4 Mar 2013

Burial service for artist Ralph Hotere

10:14 pm on 4 March 2013

Acclaimed New Zealand artist Ralph Hotere has been buried in the Far North.

Hotere died in Dunedin on 24 February. The 81-year-old had been in poor health since a stroke in 2001.

The burial at Mitimiti in north Hokianga follows a three-day tangi attended by hundreds at his home marae of Matihetihe.

Ralph Hotere.

Ralph Hotere. Photo: RNZ

The funeral mass in the Tumoana meeting house on Monday morning was packed with his relatives as well as artists and writers who came to farewell their friend.

Father Henare Tate led the service and told those gathered that Hone Papita Hotere was named after John the Baptist, was a stirrer like his namesake and shared the prophet's qualities of humility and kindness.

Pallbearers followed by about 200 mourners carried the coffin up the steep path to the Hotere urupa.

But there was a slight hitch in the ceremony when the side of the sandy grave collapsed as the coffin was being lowered - and two people fell in.

One of them, nephew Matthew Hotere, says his great-uncle may have played his last joke on his whanau at his burial.

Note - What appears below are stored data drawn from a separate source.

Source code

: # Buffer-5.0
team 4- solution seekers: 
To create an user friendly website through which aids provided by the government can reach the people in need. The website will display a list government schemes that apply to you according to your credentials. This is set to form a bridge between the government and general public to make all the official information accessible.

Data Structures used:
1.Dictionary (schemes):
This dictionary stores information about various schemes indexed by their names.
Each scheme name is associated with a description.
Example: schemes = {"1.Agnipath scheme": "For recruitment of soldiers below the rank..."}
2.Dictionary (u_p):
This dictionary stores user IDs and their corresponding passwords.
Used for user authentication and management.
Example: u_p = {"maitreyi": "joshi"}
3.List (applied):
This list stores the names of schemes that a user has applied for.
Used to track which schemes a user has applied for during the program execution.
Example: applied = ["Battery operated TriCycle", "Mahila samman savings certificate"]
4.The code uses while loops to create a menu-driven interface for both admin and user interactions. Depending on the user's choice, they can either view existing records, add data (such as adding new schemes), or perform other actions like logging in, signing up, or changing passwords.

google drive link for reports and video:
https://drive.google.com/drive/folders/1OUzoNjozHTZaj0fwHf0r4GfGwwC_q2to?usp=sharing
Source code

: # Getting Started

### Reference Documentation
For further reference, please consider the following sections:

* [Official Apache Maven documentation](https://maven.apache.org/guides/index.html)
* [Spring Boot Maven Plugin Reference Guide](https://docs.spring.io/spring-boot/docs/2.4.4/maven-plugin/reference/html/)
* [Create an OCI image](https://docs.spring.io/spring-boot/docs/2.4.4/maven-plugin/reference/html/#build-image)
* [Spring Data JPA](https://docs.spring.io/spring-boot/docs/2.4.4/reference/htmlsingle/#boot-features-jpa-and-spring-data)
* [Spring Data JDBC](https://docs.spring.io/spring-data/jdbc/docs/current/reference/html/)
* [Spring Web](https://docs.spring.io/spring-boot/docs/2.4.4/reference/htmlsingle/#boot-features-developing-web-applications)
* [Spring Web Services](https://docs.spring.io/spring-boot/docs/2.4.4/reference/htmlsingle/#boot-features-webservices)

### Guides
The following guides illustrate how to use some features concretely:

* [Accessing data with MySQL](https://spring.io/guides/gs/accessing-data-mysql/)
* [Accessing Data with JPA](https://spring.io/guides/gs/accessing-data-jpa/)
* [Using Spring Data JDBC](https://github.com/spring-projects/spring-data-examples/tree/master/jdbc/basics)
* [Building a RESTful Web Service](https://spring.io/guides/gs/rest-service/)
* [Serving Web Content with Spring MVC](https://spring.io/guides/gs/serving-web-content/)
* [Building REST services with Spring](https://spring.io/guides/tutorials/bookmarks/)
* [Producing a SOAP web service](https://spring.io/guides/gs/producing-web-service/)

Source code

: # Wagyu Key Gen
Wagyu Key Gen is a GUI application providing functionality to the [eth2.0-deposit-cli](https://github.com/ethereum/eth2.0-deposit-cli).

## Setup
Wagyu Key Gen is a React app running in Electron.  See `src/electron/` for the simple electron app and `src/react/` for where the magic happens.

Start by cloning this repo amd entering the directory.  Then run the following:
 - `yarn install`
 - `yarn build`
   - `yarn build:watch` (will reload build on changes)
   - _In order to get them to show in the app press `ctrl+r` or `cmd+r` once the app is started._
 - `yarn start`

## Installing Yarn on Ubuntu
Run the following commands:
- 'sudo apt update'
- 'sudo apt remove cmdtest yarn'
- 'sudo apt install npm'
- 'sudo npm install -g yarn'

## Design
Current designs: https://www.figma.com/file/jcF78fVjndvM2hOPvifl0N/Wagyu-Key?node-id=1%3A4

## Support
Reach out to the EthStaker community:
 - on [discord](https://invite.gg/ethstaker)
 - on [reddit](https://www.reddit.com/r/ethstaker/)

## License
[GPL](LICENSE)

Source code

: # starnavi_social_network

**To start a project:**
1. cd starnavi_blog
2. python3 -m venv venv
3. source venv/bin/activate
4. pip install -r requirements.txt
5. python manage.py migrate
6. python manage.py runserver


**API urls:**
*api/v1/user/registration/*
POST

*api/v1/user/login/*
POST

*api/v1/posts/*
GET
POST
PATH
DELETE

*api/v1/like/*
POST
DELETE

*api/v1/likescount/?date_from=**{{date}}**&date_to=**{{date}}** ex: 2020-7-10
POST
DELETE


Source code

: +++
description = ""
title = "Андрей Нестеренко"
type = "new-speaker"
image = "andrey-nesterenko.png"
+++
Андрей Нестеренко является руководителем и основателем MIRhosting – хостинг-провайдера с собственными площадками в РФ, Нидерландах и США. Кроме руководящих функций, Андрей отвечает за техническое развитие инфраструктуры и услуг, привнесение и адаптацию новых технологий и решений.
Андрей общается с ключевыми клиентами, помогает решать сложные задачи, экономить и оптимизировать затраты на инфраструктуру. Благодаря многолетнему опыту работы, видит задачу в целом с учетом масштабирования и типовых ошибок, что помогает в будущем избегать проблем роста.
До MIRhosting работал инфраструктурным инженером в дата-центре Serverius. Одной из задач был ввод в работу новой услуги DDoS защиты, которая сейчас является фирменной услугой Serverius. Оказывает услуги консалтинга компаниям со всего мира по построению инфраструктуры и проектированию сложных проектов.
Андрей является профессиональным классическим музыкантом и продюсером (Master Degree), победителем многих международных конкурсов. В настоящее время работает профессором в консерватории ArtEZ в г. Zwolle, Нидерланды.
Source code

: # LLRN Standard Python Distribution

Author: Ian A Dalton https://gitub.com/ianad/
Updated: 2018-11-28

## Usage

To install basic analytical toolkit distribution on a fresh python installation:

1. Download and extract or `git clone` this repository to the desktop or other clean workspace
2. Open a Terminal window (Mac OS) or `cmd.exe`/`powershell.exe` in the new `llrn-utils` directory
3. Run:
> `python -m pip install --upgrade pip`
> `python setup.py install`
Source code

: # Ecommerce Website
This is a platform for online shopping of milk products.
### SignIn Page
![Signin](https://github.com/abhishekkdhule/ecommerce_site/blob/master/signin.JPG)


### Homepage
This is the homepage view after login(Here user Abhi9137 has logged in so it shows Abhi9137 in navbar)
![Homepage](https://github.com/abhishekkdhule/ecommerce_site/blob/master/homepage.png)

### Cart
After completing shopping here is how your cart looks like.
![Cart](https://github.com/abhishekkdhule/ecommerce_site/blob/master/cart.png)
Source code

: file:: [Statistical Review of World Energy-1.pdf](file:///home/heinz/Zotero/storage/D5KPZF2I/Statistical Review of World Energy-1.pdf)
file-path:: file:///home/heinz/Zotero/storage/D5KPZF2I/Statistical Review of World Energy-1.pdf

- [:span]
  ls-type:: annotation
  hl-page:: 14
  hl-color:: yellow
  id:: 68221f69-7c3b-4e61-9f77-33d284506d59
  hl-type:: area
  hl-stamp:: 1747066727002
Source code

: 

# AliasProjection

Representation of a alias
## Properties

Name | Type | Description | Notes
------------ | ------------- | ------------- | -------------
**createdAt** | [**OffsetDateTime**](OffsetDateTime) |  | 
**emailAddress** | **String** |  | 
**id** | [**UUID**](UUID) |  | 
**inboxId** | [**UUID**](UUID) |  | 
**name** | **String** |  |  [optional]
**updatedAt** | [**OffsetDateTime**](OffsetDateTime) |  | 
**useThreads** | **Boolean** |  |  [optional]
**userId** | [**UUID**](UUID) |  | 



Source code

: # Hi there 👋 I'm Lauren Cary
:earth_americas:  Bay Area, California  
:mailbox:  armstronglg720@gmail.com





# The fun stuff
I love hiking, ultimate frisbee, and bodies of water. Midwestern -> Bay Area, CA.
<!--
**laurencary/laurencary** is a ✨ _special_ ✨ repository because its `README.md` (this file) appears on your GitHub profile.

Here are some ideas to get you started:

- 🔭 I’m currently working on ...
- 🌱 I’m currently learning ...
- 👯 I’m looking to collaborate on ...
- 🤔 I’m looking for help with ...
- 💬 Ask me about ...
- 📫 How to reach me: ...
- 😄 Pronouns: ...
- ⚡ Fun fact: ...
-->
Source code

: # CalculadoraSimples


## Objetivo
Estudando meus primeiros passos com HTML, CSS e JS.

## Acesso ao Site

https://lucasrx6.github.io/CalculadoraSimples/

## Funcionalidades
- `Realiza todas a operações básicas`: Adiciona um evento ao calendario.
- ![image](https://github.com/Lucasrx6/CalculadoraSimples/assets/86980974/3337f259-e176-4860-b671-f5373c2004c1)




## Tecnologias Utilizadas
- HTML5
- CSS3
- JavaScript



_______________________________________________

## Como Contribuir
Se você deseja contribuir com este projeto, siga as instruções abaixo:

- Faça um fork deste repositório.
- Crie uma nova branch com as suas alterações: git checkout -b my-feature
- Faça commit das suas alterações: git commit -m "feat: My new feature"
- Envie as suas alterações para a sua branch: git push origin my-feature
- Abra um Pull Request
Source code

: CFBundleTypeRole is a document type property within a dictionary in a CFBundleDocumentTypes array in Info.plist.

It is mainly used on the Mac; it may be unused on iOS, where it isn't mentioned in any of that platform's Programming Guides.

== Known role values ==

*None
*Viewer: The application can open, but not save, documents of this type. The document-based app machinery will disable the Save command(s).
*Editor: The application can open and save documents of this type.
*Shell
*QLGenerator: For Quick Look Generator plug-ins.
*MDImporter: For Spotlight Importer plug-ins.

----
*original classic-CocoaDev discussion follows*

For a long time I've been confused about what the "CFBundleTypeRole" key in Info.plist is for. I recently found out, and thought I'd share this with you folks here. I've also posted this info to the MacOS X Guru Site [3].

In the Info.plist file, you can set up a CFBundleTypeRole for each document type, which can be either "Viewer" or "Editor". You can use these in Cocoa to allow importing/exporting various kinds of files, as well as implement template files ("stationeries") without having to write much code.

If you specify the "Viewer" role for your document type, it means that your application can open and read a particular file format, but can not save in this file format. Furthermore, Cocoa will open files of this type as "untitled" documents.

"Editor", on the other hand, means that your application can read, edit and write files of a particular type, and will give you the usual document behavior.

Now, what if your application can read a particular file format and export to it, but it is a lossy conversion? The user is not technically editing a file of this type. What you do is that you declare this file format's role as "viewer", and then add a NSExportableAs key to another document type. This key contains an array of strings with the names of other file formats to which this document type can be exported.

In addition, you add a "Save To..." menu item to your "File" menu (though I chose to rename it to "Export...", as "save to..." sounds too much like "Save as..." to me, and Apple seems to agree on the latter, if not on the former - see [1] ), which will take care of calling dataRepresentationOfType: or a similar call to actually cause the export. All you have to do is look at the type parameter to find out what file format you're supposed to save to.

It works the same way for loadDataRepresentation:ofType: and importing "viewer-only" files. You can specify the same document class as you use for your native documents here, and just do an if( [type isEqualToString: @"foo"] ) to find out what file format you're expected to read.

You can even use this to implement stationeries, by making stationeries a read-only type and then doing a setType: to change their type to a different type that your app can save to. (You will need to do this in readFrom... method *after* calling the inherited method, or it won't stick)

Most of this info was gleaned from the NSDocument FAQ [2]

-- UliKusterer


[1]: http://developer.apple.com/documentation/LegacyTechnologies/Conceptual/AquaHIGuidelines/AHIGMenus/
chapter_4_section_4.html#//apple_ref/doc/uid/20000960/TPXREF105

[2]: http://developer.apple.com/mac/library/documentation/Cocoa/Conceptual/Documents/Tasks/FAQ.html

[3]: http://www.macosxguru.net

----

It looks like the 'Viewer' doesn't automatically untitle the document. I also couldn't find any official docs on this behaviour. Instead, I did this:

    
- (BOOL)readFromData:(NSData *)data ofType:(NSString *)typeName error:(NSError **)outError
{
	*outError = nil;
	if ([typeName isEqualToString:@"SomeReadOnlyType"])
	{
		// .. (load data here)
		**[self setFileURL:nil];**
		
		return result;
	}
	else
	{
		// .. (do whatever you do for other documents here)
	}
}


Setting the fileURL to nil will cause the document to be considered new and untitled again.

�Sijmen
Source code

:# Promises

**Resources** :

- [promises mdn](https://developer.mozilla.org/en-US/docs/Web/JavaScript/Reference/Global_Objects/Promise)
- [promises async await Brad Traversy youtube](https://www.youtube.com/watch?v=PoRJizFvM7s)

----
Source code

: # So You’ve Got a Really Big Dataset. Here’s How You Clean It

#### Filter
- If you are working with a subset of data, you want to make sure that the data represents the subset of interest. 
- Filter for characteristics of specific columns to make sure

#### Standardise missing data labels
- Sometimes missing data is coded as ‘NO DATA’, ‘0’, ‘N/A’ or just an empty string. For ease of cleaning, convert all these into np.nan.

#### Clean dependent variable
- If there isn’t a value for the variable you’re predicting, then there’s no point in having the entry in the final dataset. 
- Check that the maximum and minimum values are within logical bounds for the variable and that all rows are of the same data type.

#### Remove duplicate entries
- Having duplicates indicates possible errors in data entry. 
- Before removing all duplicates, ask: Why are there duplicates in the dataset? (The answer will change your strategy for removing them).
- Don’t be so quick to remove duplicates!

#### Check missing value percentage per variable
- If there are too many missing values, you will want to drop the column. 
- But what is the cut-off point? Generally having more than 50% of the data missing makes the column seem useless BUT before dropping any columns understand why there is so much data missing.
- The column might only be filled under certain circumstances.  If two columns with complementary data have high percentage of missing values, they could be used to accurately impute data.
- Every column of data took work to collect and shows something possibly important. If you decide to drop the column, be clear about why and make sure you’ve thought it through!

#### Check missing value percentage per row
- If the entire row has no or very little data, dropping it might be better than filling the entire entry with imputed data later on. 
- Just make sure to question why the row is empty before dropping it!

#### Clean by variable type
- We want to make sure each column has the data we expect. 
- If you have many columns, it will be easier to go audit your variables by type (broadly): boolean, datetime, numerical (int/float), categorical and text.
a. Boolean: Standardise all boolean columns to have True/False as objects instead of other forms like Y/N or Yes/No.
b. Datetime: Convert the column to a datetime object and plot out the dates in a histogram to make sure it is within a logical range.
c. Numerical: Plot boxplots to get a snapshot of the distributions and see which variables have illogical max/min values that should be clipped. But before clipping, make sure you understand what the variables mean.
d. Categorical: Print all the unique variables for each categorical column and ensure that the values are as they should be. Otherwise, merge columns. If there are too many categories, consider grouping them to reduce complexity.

Mr Hotere says he probably invited trouble when he rapped on the coffin because the job was proving tricky and told him to behave. "So he probably thought, I'll fix you nephew - I'll pull you in with me."

Mr Hotere says his uncle was known for his sense of fun.

The artist now lies among his family in a grave that overlooking his birthplace and the Tasman Sea.

At a church service in Dunedin last week to honour his life, Ralph Hotere was described as a great New Zealander with a powerful artistic vision and a mission for social and political justice.

Never afraid to comment on current affairs in his work, his Aramoana series expressed his strong opposition to plans to use the Aramoana wetlands for an aluminium smelter while "Black Warrior" commented on the 1985 sinking of the Greenpeace ship Rainbow Warrior in Auckland harbour.

The artist rarely talked about his work, preferring to let it speak for itself. In 1994, he was given an honorary doctorate by the University of Otago and in 2003 named one of the Living Icons of New Zealand Arts.